Vêtus de leur uniforme beige, les agents du Recueil social de la RATP arpentent les couloirs et les quais du métro depuis 30 ans pour porter assistance aux sans-abris qui s’y réfugient, toujours plus nombreux à l’approche de l’hiver.
“On va d’abord sur la 5 ? T’avais l’air de vouloir y aller”, lance avec entrain Claude Adrassé à son collègue qui ouvre la voie au reste de l’équipe.
Au cœur de la station République, l’un des hubs les plus importants du métro parisien où cinq lignes se croisent, une poignée d’agents du début de nuit démarrent leur maraude. Le Recueil social, fondé en 1994, a fêté ses 30 ans ce mercredi 13 novembre.

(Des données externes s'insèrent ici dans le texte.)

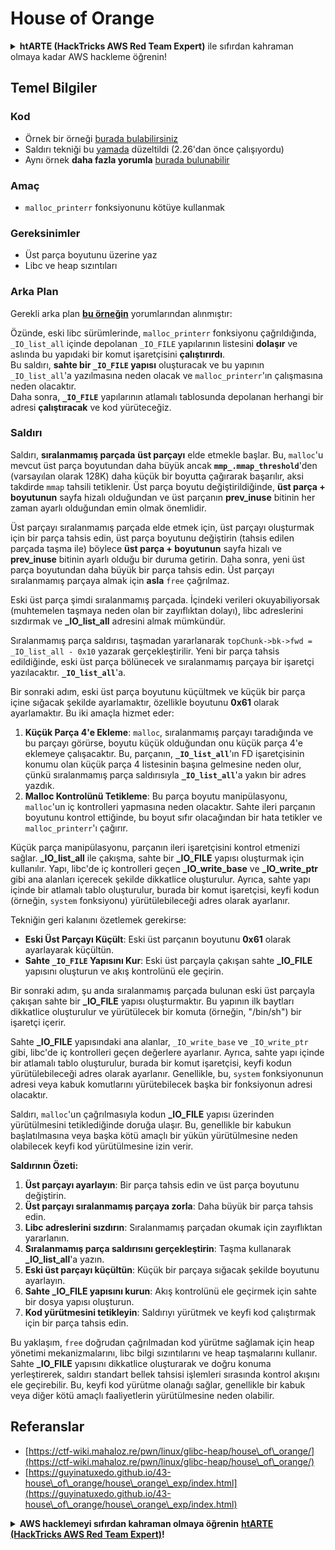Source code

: # House of Orange

<details>

<summary><strong>htARTE (HackTricks AWS Red Team Expert)</strong> ile sıfırdan kahraman olmaya kadar AWS hackleme öğrenin!</summary>

HackTricks'ı desteklemenin diğer yolları:

* **Şirketinizi HackTricks'te reklamını görmek istiyorsanız** veya **HackTricks'i PDF olarak indirmek istiyorsanız** [**ABONELİK PLANLARI**]'na(https://github.com/sponsors/carlospolop) göz atın!
* [**Resmi PEASS & HackTricks ürünleri**](https://peass.creator-spring.com)'ni edinin
* [**PEASS Ailesi**]'ni(https://opensea.io/collection/the-peass-family) keşfedin, özel [**NFT'lerimiz**]'i(https://opensea.io/collection/the-peass-family) içeren koleksiyonumuz
* **Discord grubuna** 💬 [**katılın**](https://discord.gg/hRep4RUj7f) veya [**telegram grubuna**](https://t.me/peass) katılın veya bizi **Twitter** 🐦 [**@hacktricks\_live**](https://twitter.com/hacktricks\_live)'da **takip edin**.
* **Hacking püf noktalarınızı paylaşarak** [**HackTricks**](https://github.com/carlospolop/hacktricks) ve [**HackTricks Cloud**](https://github.com/carlospolop/hacktricks-cloud) github depolarına PR göndererek katkıda bulunun.

</details>

## Temel Bilgiler

### Kod

* Örnek bir örneği [burada bulabilirsiniz](https://github.com/shellphish/how2heap/blob/master/glibc\_2.23/house\_of\_orange.c)
* Saldırı tekniği bu [yamada](https://sourceware.org/git/?p=glibc.git;a=blobdiff;f=stdlib/abort.c;h=117a507ff88d862445551f2c07abb6e45a716b75;hp=19882f3e3dc1ab830431506329c94dcf1d7cc252;hb=91e7cf982d0104f0e71770f5ae8e3faf352dea9f;hpb=0c25125780083cbba22ed627756548efe282d1a0) düzeltildi (2.26'dan önce çalışıyordu)
* Aynı örnek **daha fazla yorumla** [burada bulunabilir](https://guyinatuxedo.github.io/43-house\_of\_orange/house\_orange\_exp/index.html)

### Amaç

* `malloc_printerr` fonksiyonunu kötüye kullanmak

### Gereksinimler

* Üst parça boyutunu üzerine yaz
* Libc ve heap sızıntıları

### Arka Plan

Gerekli arka plan [**bu örneğin**](https://guyinatuxedo.github.io/43-house\_of\_orange/house\_orange\_exp/index.html) yorumlarından alınmıştır:

Özünde, eski libc sürümlerinde, `malloc_printerr` fonksiyonu çağrıldığında, `_IO_list_all` içinde depolanan `_IO_FILE` yapılarının listesini **dolaşır** ve aslında bu yapıdaki bir komut işaretçisini **çalıştırırdı**.\
Bu saldırı, **sahte bir `_IO_FILE` yapısı** oluşturacak ve bu yapının `_IO_list_all`'a yazılmasına neden olacak ve `malloc_printerr`'ın çalışmasına neden olacaktır.\
Daha sonra, **`_IO_FILE`** yapılarının atlamalı tablosunda depolanan herhangi bir adresi **çalıştıracak** ve kod yürüteceğiz.

### Saldırı

Saldırı, **sıralanmamış parçada** **üst parçayı** elde etmekle başlar. Bu, `malloc`'u mevcut üst parça boyutundan daha büyük ancak **`mmp_.mmap_threshold`**'den (varsayılan olarak 128K) daha küçük bir boyutta çağırarak başarılır, aksi takdirde `mmap` tahsili tetiklenir. Üst parça boyutu değiştirildiğinde, **üst parça + boyutunun** sayfa hizalı olduğundan ve üst parçanın **prev\_inuse** bitinin her zaman ayarlı olduğundan emin olmak önemlidir.

Üst parçayı sıralanmamış parçada elde etmek için, üst parçayı oluşturmak için bir parça tahsis edin, üst parça boyutunu değiştirin (tahsis edilen parçada taşma ile) böylece **üst parça + boyutunun** sayfa hizalı ve **prev\_inuse** bitinin ayarlı olduğu bir duruma getirin. Daha sonra, yeni üst parça boyutundan daha büyük bir parça tahsis edin. Üst parçayı sıralanmamış parçaya almak için **asla** `free` çağrılmaz.

Eski üst parça şimdi sıralanmamış parçada. İçindeki verileri okuyabiliyorsak (muhtemelen taşmaya neden olan bir zayıflıktan dolayı), libc adreslerini sızdırmak ve **\_IO\_list\_all** adresini almak mümkündür.

Sıralanmamış parça saldırısı, taşmadan yararlanarak `topChunk->bk->fwd = _IO_list_all - 0x10` yazarak gerçekleştirilir. Yeni bir parça tahsis edildiğinde, eski üst parça bölünecek ve sıralanmamış parçaya bir işaretçi yazılacaktır. **`_IO_list_all`**'a.

Bir sonraki adım, eski üst parça boyutunu küçültmek ve küçük bir parça içine sığacak şekilde ayarlamaktır, özellikle boyutunu **0x61** olarak ayarlamaktır. Bu iki amaçla hizmet eder:

1. **Küçük Parça 4'e Ekleme**: `malloc`, sıralanmamış parçayı taradığında ve bu parçayı görürse, boyutu küçük olduğundan onu küçük parça 4'e eklemeye çalışacaktır. Bu, parçanın, **`_IO_list_all`**'ın FD işaretçisinin konumu olan küçük parça 4 listesinin başına gelmesine neden olur, çünkü sıralanmamış parça saldırısıyla **`_IO_list_all`**'a yakın bir adres yazdık.
2. **Malloc Kontrolünü Tetikleme**: Bu parça boyutu manipülasyonu, `malloc`'un iç kontrolleri yapmasına neden olacaktır. Sahte ileri parçanın boyutunu kontrol ettiğinde, bu boyut sıfır olacağından bir hata tetikler ve `malloc_printerr`'ı çağırır.

Küçük parça manipülasyonu, parçanın ileri işaretçisini kontrol etmenizi sağlar. **\_IO\_list\_all** ile çakışma, sahte bir **\_IO\_FILE** yapısı oluşturmak için kullanılır. Yapı, libc'de iç kontrolleri geçen **\_IO_write_base** ve **\_IO_write_ptr** gibi ana alanları içerecek şekilde dikkatlice oluşturulur. Ayrıca, sahte yapı içinde bir atlamalı tablo oluşturulur, burada bir komut işaretçisi, keyfi kodun (örneğin, `system` fonksiyonu) yürütülebileceği adres olarak ayarlanır.

Tekniğin geri kalanını özetlemek gerekirse:

* **Eski Üst Parçayı Küçült**: Eski üst parçanın boyutunu **0x61** olarak ayarlayarak küçültün.
* **Sahte `_IO_FILE` Yapısını Kur**: Eski üst parçayla çakışan sahte **\_IO_FILE** yapısını oluşturun ve akış kontrolünü ele geçirin.

Bir sonraki adım, şu anda sıralanmamış parçada bulunan eski üst parçayla çakışan sahte bir **\_IO_FILE** yapısı oluşturmaktır. Bu yapının ilk baytları dikkatlice oluşturulur ve yürütülecek bir komuta (örneğin, "/bin/sh") bir işaretçi içerir.

Sahte **\_IO_FILE** yapısındaki ana alanlar, `_IO_write_base` ve `_IO_write_ptr` gibi, libc'de iç kontrolleri geçen değerlere ayarlanır. Ayrıca, sahte yapı içinde bir atlamalı tablo oluşturulur, burada bir komut işaretçisi, keyfi kodun yürütülebileceği adres olarak ayarlanır. Genellikle, bu, `system` fonksiyonunun adresi veya kabuk komutlarını yürütebilecek başka bir fonksiyonun adresi olacaktır.

Saldırı, `malloc`'un çağrılmasıyla kodun **\_IO_FILE** yapısı üzerinden yürütülmesini tetiklediğinde doruğa ulaşır. Bu, genellikle bir kabukun başlatılmasına veya başka kötü amaçlı bir yükün yürütülmesine neden olabilecek keyfi kod yürütülmesine izin verir.

**Saldırının Özeti:**

1. **Üst parçayı ayarlayın**: Bir parça tahsis edin ve üst parça boyutunu değiştirin.
2. **Üst parçayı sıralanmamış parçaya zorla**: Daha büyük bir parça tahsis edin.
3. **Libc adreslerini sızdırın**: Sıralanmamış parçadan okumak için zayıflıktan yararlanın.
4. **Sıralanmamış parça saldırısını gerçekleştirin**: Taşma kullanarak **\_IO_list_all**'a yazın.
5. **Eski üst parçayı küçültün**: Küçük bir parçaya sığacak şekilde boyutunu ayarlayın.
6. **Sahte \_IO\_FILE yapısını kurun**: Akış kontrolünü ele geçirmek için sahte bir dosya yapısı oluşturun.
7. **Kod yürütmesini tetikleyin**: Saldırıyı yürütmek ve keyfi kod çalıştırmak için bir parça tahsis edin.

Bu yaklaşım, `free` doğrudan çağrılmadan kod yürütme sağlamak için heap yönetimi mekanizmalarını, libc bilgi sızıntılarını ve heap taşmalarını kullanır. Sahte **\_IO_FILE** yapısını dikkatlice oluşturarak ve doğru konuma yerleştirerek, saldırı standart bellek tahsisi işlemleri sırasında kontrol akışını ele geçirebilir. Bu, keyfi kod yürütme olanağı sağlar, genellikle bir kabuk veya diğer kötü amaçlı faaliyetlerin yürütülmesine neden olabilir.
## Referanslar

* [https://ctf-wiki.mahaloz.re/pwn/linux/glibc-heap/house\_of\_orange/](https://ctf-wiki.mahaloz.re/pwn/linux/glibc-heap/house\_of\_orange/)
* [https://guyinatuxedo.github.io/43-house\_of\_orange/house\_orange\_exp/index.html](https://guyinatuxedo.github.io/43-house\_of\_orange/house\_orange\_exp/index.html)

<details>

<summary><strong>AWS hacklemeyi sıfırdan kahraman olmaya öğrenin</strong> <a href="https://training.hacktricks.xyz/courses/arte"><strong>htARTE (HackTricks AWS Red Team Expert)</strong></a><strong>!</strong></summary>

HackTricks'ı desteklemenin diğer yolları:

* **Şirketinizi HackTricks'te reklamını görmek istiyorsanız** veya **HackTricks'i PDF olarak indirmek istiyorsanız** [**ABONELİK PLANLARI**](https://github.com/sponsors/carlospolop)'na göz atın!
* [**Resmi PEASS & HackTricks ürünlerini**](https://peass.creator-spring.com) edinin
* [**The PEASS Family'yi**](https://opensea.io/collection/the-peass-family) keşfedin, özel [**NFT'lerimiz**](https://opensea.io/collection/the-peass-family) koleksiyonumuz
* **💬 [**Discord grubuna**](https://discord.gg/hRep4RUj7f) veya [**telegram grubuna**](https://t.me/peass) katılın veya bizi **Twitter** 🐦 [**@hacktricks\_live**](https://twitter.com/hacktricks\_live)**'da takip edin.**
* **Hacking püf noktalarınızı paylaşarak PR'lar göndererek** [**HackTricks**](https://github.com/carlospolop/hacktricks) ve [**HackTricks Cloud**](https://github.com/carlospolop/hacktricks-cloud) github depolarına katkıda bulunun.

</details>
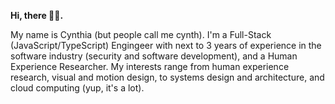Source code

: <b>Hi, there 👋🏾.</b>

<p>My name is Cynthia (but people call me cynth). I'm a Full-Stack (JavaScript/TypeScript) Engingeer with next to 3 years of experience in the software industry (security and software development), and a Human Experience Researcher. My interests range from human experience research, visual and motion design, to systems design and architecture, and cloud computing (yup, it's a lot).</p>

“Notre travail consiste à nouer un contact avec les sans-abris, essayer de créer un lien. Parce qu’il faut se mettre à leur place et dans leurs conditions, il y a beaucoup de névroses”, poursuit Claude, six ans d’expérience.
Sur le quai de la 5, personne. Le SDF qu’on leur avait signalé a disparu. Ne reste qu’un duvet sale installé sur un muret de carrelage rouge.
“Parfois, on va approcher 10 ou 15 fois une personne pour ne serait-ce que la faire sortir du réseau”, explique Claude.
L’objectif est là. D’abord parce qu’un séjour trop long dans le métro comporte des risques en termes d’hygiène et “peut accélérer rapidement la désocialisation et la perte de repères spatiotemporels”, affirme la RATP.
Mais, aussi, car la présence de sans-abris “nourrit naturellement un sentiment d’insécurité pour les voyageurs ou le personnel”, reconnaît Claude.
70% acceptent de suivre le Recueil social
Parmi les personnes abordées, près de 70% acceptent de suivre le recueil social en dehors de la station. Pour un café, une collation, une offre de suivi social, des soins ou une possibilité de laver ses vêtements.
La maraude continue, cette fois-ci sur le quai de la 8. Un homme, visiblement en souffrance, a la jambe droite enserrée dans un épais bandage. L’odeur laisse planer un doute sur une possible infection.
Les agents de la maraude appellent le responsable de station pour solliciter une équipe de pompiers. Le contact avec l’homme, l’œil à demi fermé et peinant à s’exprimer, s’établit difficilement. Il refuse de suivre le recueil social pour obtenir une assistance en dehors de la station.
À République, environ six ou sept sans-abris dorment tous les soirs dans la station. Sur l’ensemble du réseau, “on en a en général entre 150 et 170”, rapporte Johanna Rosier, responsable du Recueil social de la RATP.
C’est moins qu’avant le Covid. On en comptait alors “entre 250 et 300” mais “malheureusement, ça remonte” après avoir drastiquement chuté pendant la pandémie, confie-t-elle.
De plus en plus de jeunes
Elle observe aussi un rajeunissement de la population. “Les gens utilisent tous les espaces de la ville pour survivre. Avant, le métro était terrifiant pour les jeunes, mais aujourd’hui il ne l’est plus”, constate Johanna Rosier.
François, 59 ans, est de ceux que les agents du recueil appellent affectueusement “un ancien”. Il dort dans la station depuis trois ou quatre ans et est à la rue depuis une dizaine d’années, selon ses dires.
Il connaît bien le Recueil social, les sollicite pour des vêtements ou des équipements qui l’aident à passer l’hiver. D’une voix étouffée, à peine audible, il regrette pourtant de les voir moins qu’avant.
“Il y a des gens qui vivent dans le réseau et attendent le Recueil pour qu’on prenne soin d’eux”, décrit Johanna Rosier.
54 places d’hébergement
L’organisation dispose de 54 places d’hébergement d’urgence tous les soirs. “À cette heure-là -il est 20H30- les gens ont encore un peu d’espoir de trouver une place avec le 115 ou d’être hébergés par une connaissance”, explique Mme Rosier.
“Mais en grande nuit, on est un peu le dernier espoir. Et en hiver, c’est plus de la moitié qu’on ne va pas pouvoir prendre en charge”, déplore-t-elle.
À l’extérieur de la station, le bus affrété par le Recueil social embarque déjà une dizaine de personnes rencontrées à République. Direction Châtelet pour une nouvelle maraude. L’homme à la jambe blessée a finalement accepté de les suivre. Quand la soirée se terminera, le bus sera plein, jurent les agents du recueil.